***** RECORDS PROVIDED *****

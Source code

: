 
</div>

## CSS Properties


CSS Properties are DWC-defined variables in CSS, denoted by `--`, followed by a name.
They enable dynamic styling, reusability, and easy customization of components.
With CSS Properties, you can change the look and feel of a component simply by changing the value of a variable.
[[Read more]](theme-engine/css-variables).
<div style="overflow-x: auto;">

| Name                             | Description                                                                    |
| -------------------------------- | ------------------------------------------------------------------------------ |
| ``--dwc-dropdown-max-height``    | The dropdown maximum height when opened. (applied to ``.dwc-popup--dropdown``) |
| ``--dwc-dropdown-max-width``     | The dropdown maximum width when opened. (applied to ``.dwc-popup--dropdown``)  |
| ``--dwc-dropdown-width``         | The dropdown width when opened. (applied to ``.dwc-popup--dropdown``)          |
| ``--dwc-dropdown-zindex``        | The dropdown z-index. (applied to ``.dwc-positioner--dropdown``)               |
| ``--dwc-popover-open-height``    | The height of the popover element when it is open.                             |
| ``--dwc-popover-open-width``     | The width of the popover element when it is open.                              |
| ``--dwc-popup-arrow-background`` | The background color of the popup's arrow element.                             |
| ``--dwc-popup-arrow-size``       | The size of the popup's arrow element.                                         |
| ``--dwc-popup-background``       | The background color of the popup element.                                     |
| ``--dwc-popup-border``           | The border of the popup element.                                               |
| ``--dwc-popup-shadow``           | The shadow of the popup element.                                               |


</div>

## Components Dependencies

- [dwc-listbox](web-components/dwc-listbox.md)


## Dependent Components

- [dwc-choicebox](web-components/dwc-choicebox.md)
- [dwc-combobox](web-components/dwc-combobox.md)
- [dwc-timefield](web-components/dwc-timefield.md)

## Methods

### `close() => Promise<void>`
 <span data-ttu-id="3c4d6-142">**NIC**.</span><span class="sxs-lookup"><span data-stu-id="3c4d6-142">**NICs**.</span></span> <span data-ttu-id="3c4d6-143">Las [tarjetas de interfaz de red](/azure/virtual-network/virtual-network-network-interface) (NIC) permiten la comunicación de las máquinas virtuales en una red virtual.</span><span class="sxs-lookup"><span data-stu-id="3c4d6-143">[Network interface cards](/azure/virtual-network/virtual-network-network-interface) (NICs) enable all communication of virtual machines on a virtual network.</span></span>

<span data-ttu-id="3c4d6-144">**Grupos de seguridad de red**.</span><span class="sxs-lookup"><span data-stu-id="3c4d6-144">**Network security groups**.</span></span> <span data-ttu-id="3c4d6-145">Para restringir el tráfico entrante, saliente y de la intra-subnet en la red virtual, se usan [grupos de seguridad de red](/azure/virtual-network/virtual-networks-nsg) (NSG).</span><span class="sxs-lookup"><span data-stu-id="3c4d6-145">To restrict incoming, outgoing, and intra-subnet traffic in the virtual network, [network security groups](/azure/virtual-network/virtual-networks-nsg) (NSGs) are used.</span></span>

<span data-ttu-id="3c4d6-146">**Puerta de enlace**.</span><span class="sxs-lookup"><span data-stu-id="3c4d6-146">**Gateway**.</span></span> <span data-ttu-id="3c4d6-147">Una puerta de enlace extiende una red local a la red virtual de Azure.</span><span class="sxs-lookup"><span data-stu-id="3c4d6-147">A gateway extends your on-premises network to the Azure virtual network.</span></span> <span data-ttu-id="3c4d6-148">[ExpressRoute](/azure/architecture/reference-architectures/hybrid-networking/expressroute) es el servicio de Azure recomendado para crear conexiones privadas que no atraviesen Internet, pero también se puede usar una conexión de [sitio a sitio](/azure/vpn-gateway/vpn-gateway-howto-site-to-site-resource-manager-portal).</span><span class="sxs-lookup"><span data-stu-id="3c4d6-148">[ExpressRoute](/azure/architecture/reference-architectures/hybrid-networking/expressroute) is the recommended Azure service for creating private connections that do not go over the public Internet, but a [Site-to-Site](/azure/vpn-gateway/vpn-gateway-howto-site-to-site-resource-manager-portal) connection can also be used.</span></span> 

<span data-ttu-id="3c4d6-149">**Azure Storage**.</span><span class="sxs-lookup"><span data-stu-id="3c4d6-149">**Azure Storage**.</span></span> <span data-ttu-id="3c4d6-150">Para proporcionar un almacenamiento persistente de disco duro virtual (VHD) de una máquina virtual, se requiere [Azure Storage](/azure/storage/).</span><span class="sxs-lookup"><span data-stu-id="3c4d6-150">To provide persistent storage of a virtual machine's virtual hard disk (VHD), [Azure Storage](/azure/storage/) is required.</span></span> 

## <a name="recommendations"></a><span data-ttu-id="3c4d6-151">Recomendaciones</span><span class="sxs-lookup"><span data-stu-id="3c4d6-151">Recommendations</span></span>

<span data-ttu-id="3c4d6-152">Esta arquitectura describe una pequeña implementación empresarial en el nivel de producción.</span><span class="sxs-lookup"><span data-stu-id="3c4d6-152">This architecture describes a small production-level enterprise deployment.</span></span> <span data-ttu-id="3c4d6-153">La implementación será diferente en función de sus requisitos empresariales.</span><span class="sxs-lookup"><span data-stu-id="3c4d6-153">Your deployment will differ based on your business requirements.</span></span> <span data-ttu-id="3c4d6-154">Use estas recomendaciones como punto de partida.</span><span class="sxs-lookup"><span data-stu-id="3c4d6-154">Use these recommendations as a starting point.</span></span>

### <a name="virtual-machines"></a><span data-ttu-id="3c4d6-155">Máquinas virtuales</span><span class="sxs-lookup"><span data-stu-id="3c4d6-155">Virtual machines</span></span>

*****
***** RECORDS PROVIDED *****

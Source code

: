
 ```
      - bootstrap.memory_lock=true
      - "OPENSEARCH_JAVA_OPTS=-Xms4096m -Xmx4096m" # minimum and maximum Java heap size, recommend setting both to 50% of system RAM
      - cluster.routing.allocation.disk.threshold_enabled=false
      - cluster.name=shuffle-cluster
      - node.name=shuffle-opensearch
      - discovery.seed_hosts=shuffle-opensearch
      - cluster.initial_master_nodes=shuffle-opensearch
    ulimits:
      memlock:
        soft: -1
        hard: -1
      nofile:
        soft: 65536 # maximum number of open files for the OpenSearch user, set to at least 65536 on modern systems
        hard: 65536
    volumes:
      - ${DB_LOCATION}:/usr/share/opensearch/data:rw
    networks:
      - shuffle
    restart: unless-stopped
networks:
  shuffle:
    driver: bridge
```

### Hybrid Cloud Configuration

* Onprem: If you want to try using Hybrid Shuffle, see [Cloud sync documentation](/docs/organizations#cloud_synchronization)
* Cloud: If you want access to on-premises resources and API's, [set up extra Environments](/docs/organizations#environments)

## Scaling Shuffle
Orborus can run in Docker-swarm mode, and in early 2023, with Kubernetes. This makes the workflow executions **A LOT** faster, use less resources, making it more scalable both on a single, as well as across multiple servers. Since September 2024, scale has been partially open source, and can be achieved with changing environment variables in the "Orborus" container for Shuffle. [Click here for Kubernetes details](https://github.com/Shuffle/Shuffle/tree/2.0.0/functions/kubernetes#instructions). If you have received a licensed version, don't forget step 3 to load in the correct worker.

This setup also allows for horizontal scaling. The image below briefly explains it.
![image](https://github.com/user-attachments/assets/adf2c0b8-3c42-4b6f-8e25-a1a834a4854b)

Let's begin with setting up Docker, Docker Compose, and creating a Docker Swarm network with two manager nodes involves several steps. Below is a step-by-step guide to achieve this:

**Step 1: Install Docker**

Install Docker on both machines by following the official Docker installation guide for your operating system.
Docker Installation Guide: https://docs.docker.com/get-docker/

*****

→ TASK
Go through the records. Copy each line where "Cloud" appears.

→ RESULT OF THIS EXERCISE
### Hybrid Cloud Configuration
* Onprem: If you want to try using Hybrid Shuffle, see [Cloud sync documentation](/docs/organizations#cloud_synchronization)
* Cloud: If you want access to on-premises resources and API's, [set up extra Environments](/docs/organizations#environments)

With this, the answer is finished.